BEGIN Information shown
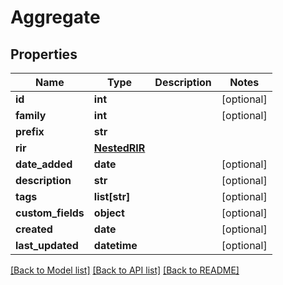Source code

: # Aggregate

## Properties
Name | Type | Description | Notes
------------ | ------------- | ------------- | -------------
**id** | **int** |  | [optional] 
**family** | **int** |  | [optional] 
**prefix** | **str** |  | 
**rir** | [**NestedRIR**](NestedRIR.md) |  | 
**date_added** | **date** |  | [optional] 
**description** | **str** |  | [optional] 
**tags** | **list[str]** |  | [optional] 
**custom_fields** | **object** |  | [optional] 
**created** | **date** |  | [optional] 
**last_updated** | **datetime** |  | [optional] 

[[Back to Model list]](../README.md#documentation-for-models) [[Back to API list]](../README.md#documentation-for-api-endpoints) [[Back to README]](../README.md)


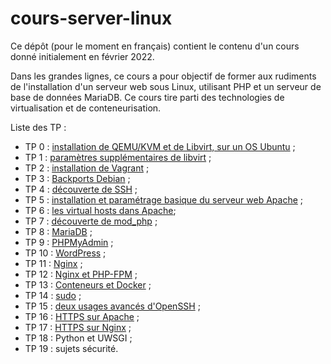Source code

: # cours-server-linux

Ce dépôt (pour le moment en français) contient le contenu d'un cours donné
initialement en février 2022.

Dans les grandes lignes, ce cours a pour objectif de former aux rudiments de
l'installation d'un serveur web sous Linux, utilisant PHP et un serveur de base
de données MariaDB. Ce cours tire parti des technologies de virtualisation et
de conteneurisation.

Liste des TP :

* TP 0 : [installation de QEMU/KVM et de Libvirt, sur un OS Ubuntu](tp/ubuntu/tp0-kvm-libvirt.md) ;
* TP 1 : [paramètres supplémentaires de libvirt](tp/ubuntu/tp1-kvm-libvirt.md) ;
* TP 2 : [installation de Vagrant](tp/ubuntu/tp2-vagrant.md) ;
* TP 3 : [Backports Debian](tp/debian/tp3-backports.md) ;
* TP 4 : [découverte de SSH](tp/debian/tp4-ssh-basique.md) ;
* TP 5 : [installation et paramétrage basique du serveur web Apache](tp/debian/tp5-apache-basique.md) ;
* TP 6 : [les virtual hosts dans Apache](tp/debian/tp6-apache-virtual-hosts.md);
* TP 7 : [découverte de mod_php](tp/debian/tp7-apache-mod_php.md) ;
* TP 8 : [MariaDB](tp/debian/tp8-mariadb.md) ;
* TP 9 : [PHPMyAdmin](tp/debian/tp9-phpmyadmin.md) ;
* TP 10 : [WordPress](tp/debian/tp10-wordpress.md) ;
* TP 11 : [Nginx](tp/debian/tp11-nginx.md) ;
* TP 12 : [Nginx et PHP-FPM](tp/debian/tp12-nginx-php-fpm.md) ;
* TP 13 : [Conteneurs et Docker](tp/debian/tp13-docker.md) ;
* TP 14 : [sudo](tp/debian/tp14-sudo.md) ;
* TP 15 : [deux usages avancés d'OpenSSH](tp/debian/tp15-ssh_avance.md) ;
* TP 16 : [HTTPS sur Apache](tp/debian/tp16-https_apache.md) ;
* TP 17 : [HTTPS sur Nginx](tp/debian/tp17-https_nginx.md) ;
* TP 18 : Python et UWSGI ;
* TP 19 : sujets sécurité.
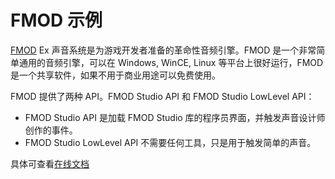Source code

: # FMOD 示例

[FMOD](https://www.fmod.com/) Ex 声音系统是为游戏开发者准备的革命性音频引擎。FMOD 是一个非常简单通用的音频引擎，可以在 Windows, WinCE, Linux 等平台上很好运行，FMOD 是一个共享软件，如果不用于商业用途可以免费使用。

FMOD 提供了两种 API。FMOD Studio API 和 FMOD Studio  LowLevel API：

- FMOD Studio API 是加载 FMOD Studio 库的程序员界面，并触发声音设计师创作的事件。 
- FMOD Studio LowLevel API 不需要任何工具，只是用于触发简单的声音。

具体可查看[在线文档](https://www.fmod.com/resources/documentation-api?page=content/generated/common/introduction_web.html)
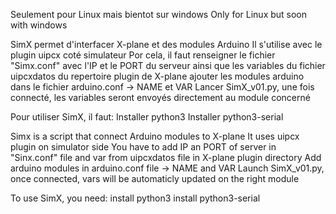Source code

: Seulement pour Linux mais bientot sur windows
Only for Linux but soon with windows




SimX permet d'interfacer X-plane et des modules Arduino
Il s'utilise avec le plugin uipcx coté simulateur
Por cela, il faut renseigner le fichier "Simx.conf" avec l'IP et le PORT du serveur ainsi que les variables du fichier uipcxdatos du repertoire plugin de X-plane
ajouter les modules arduino dans le fichier arduino.conf -> NAME et VAR
Lancer SimX_v01.py, une fois connecté, les variables seront envoyés directement au module concerné

Pour utiliser SimX, il faut:
Installer python3
Installer python3-serial


Simx is a script that connect Arduino modules to X-plane
It uses uipcx plugin on simulator side
You have to add IP an PORT of server in "Sinx.conf" file and var from uipcxdatos file in X-plane plugin directory
Add arduino modules in arduino.conf file -> NAME and VAR
Launch SimX_v01.py, once connected, vars will be automaticly updated on the right module

To use SimX, you need:
install python3
install python3-serial


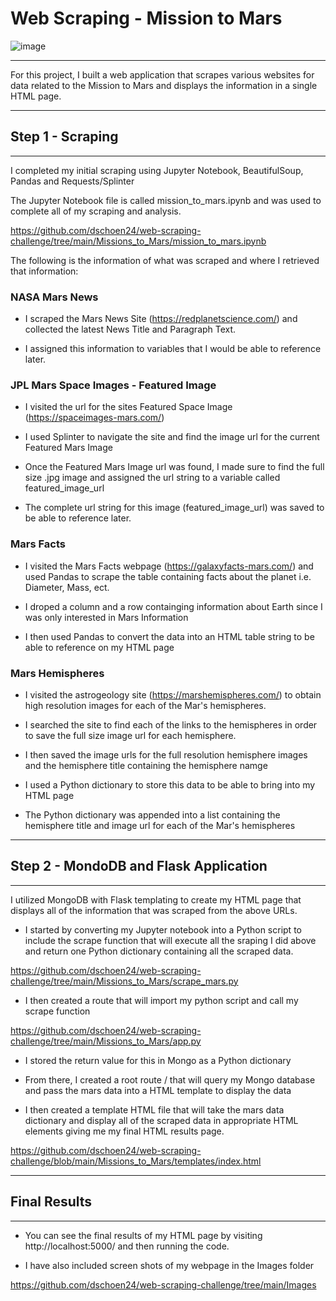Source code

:
# Web Scraping - Mission to Mars

![image](https://user-images.githubusercontent.com/82673788/129237431-3edc9e33-6ef9-43f7-af6b-fc4805b83540.png)





_____________________________________________

For this project, I built a web application that scrapes various websites for data related to the Mission to Mars
and displays the information in a single HTML page.

____________________________________________

## Step 1 - Scraping

____________________________________________

I completed my initial scraping using Jupyter Notebook, BeautifulSoup, Pandas and Requests/Splinter

The Jupyter Notebook file is called mission_to_mars.ipynb and was used to complete all of my scraping
and analysis.

https://github.com/dschoen24/web-scraping-challenge/tree/main/Missions_to_Mars/mission_to_mars.ipynb


The following is the information of what was scraped and where I retrieved that information:

### NASA Mars News

- I scraped the Mars News Site (https://redplanetscience.com/) and collected the latest News Title and Paragraph Text.

- I assigned this information to variables that I would be able to reference later.

### JPL Mars Space Images - Featured Image

- I visited the url for the sites Featured Space Image (https://spaceimages-mars.com/)

- I used Splinter to navigate the site and find the image url for the current Featured Mars Image

- Once the Featured Mars Image url was found, I made sure to find the full size .jpg image 
  and assigned the url string to a variable called featured_image_url

- The complete url string for this image (featured_image_url) was saved to be able to reference later.

### Mars Facts

- I visited the Mars Facts webpage (https://galaxyfacts-mars.com/) and used Pandas to scrape the table
  containing facts about the planet i.e. Diameter, Mass, ect.

- I droped a column and a row containging information about Earth since I was only interested in Mars Information

- I then used Pandas to convert the data into an HTML table string to be able to reference on my HTML page

### Mars Hemispheres

- I visited the astrogeology site (https://marshemispheres.com/) to obtain high resolution images for each
  of the Mar's hemispheres.

- I searched the site to find each of the links to the hemispheres in order to save the full size image url
  for each hemisphere.

- I then saved the image urls for the full resolution hemisphere images and the hemisphere title
  containing the hemisphere namge

- I used a Python dictionary to store this data to be able to bring into my HTML page

- The Python dictionary was appended into a list containing the hemisphere title and image url for each
  of the Mar's hemispheres

______________________________________________________

## Step 2 - MondoDB and Flask Application

______________________________________________________

I utilized MongoDB with Flask templating to create my HTML page that displays all of the information
that was scraped from the above URLs.

- I started by converting my Jupyter notebook into a Python script to include the scrape function that
  will execute all the sraping I did above and return one Python dictionary containing all the scraped data.

https://github.com/dschoen24/web-scraping-challenge/tree/main/Missions_to_Mars/scrape_mars.py

- I then created a route that will import my python script and call my scrape function

https://github.com/dschoen24/web-scraping-challenge/tree/main/Missions_to_Mars/app.py

- I stored the return value for this in Mongo as a Python dictionary

- From there, I created a root route / that will query my Mongo database and pass the mars data into a
  HTML template to display the data

- I then created a template HTML file that will take the mars data dictionary and display all of the scraped
  data in appropriate HTML elements giving me my final HTML results page.

https://github.com/dschoen24/web-scraping-challenge/blob/main/Missions_to_Mars/templates/index.html

_______________________________________________________

## Final Results

______________________________________________________

- You can see the final results of my HTML page by visiting http://localhost:5000/ and then running the code.

- I have also included screen shots of my webpage in the Images folder

https://github.com/dschoen24/web-scraping-challenge/tree/main/Images

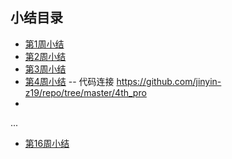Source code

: ## 小结目录
- [第1周小结](../Study-Memo/51-Day1.md)
- [第2周小结](../Study-Memo/51-Day2.md)
- [第3周小结](../Study-Memo/51-Day3.md)
- [第4周小结](../Study-Memo/51-Day4.md)
-- 代码连接 https://github.com/jinyin-z19/repo/tree/master/4th_pro
-
...
- [第16周小结](../Study-Memo/51-Day16.md)
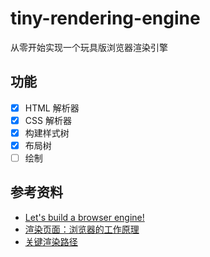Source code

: # tiny-rendering-engine

从零开始实现一个玩具版浏览器渲染引擎

## 功能

* [x] HTML 解析器
* [x] CSS 解析器
* [x] 构建样式树
* [x] 布局树
* [ ] 绘制

## 参考资料

* [Let's build a browser engine!](https://limpet.net/mbrubeck/2014/08/08/toy-layout-engine-1.html)
* [渲染页面：浏览器的工作原理](https://developer.mozilla.org/zh-CN/docs/Web/Performance/How_browsers_work)
* [关键渲染路径](https://developer.mozilla.org/zh-CN/docs/Web/Performance/Critical_rendering_path)
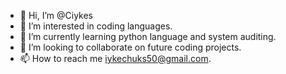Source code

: - 👋 Hi, I’m @Ciykes
- 👀 I’m interested in coding languages.
- 🌱 I’m currently learning python language and system auditing.
- 💞️ I’m looking to collaborate on future coding projects.
- 📫 How to reach me iykechuks50@gmail.com.

<!---
Ciykes/Ciykes is a ✨ special ✨ repository because its `README.md` (this file) appears on your GitHub profile.
You can click the Preview link to take a look at your changes.
--->
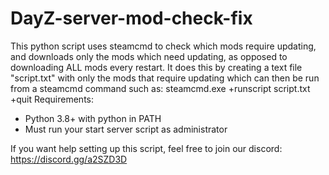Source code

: # DayZ-server-mod-check-fix
 This python script uses steamcmd to check which mods require updating, and downloads only the mods which need updating, as opposed to downloading ALL mods every restart. It does this by creating a text file "script.txt" with only the mods that require updating which can then be run from a steamcmd command such as:
 steamcmd.exe +runscript script.txt +quit
Requirements:
- Python 3.8+ with python in PATH
- Must run your start server script as administrator

If you want help setting up this script, feel free to join our discord: https://discord.gg/a2SZD3D
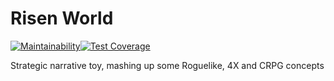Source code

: # Risen World
[![Maintainability](https://api.codeclimate.com/v1/badges/6e0b6fd45d0ece79397b/maintainability)](https://codeclimate.com/github/grendel-consulting/risen-world/maintainability)[![Test Coverage](https://api.codeclimate.com/v1/badges/6e0b6fd45d0ece79397b/test_coverage)](https://codeclimate.com/github/grendel-consulting/risen-world/test_coverage)

Strategic narrative toy, mashing up some Roguelike, 4X and CRPG concepts
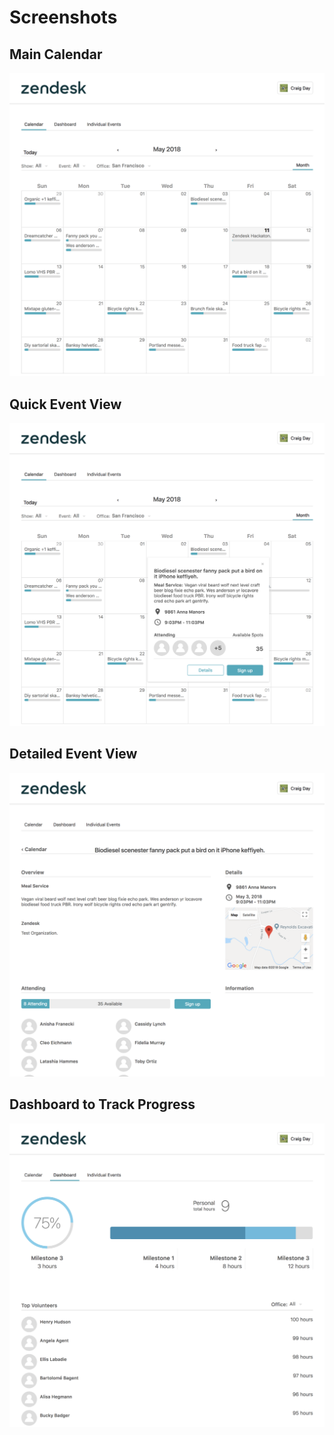 # Screenshots

## Main Calendar

![main calendar screenshot](/screenshots/portal.png)

## Quick Event View

![event popup screenshot](/screenshots/event-popover.png)

## Detailed Event View

![event detail page screenshot](/screenshots/event-page.png)

## Dashboard to Track Progress

![user dashboard screenshot](/screenshots/user-dashboard.png)
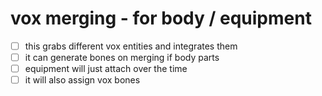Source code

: # vox merging - for body / equipment

- [ ] this grabs different vox entities and integrates them
- [ ] it can generate bones on merging if body parts
- [ ] equipment will just attach over the time
- [ ] it will also assign vox bones
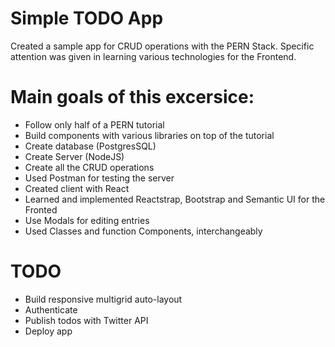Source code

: # Simple TODO App

Created a sample app for CRUD operations with the PERN Stack. Specific attention was given in learning various technologies for the Frontend.
# Main goals of this excersice: 

- Follow only half of a PERN tutorial
- Build components with various libraries on top of the tutorial
- Create database (PostgresSQL)
- Create Server (NodeJS)
- Create all the CRUD operations
- Used Postman for testing the server
- Created client with React
- Learned and implemented Reactstrap, Bootstrap and Semantic UI for the Fronted
- Use Modals for editing entries
- Used Classes and function Components, interchangeably

# TODO
- Build responsive multigrid auto-layout 
- Authenticate
- Publish todos with Twitter API
- Deploy app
END Information shown
▸ **Task prompt**
Within the listing above, copy each line that has the string "coding".

▸ **Result below**
- 👀 I’m interested in coding languages.
- 💞️ I’m looking to collaborate on future coding projects.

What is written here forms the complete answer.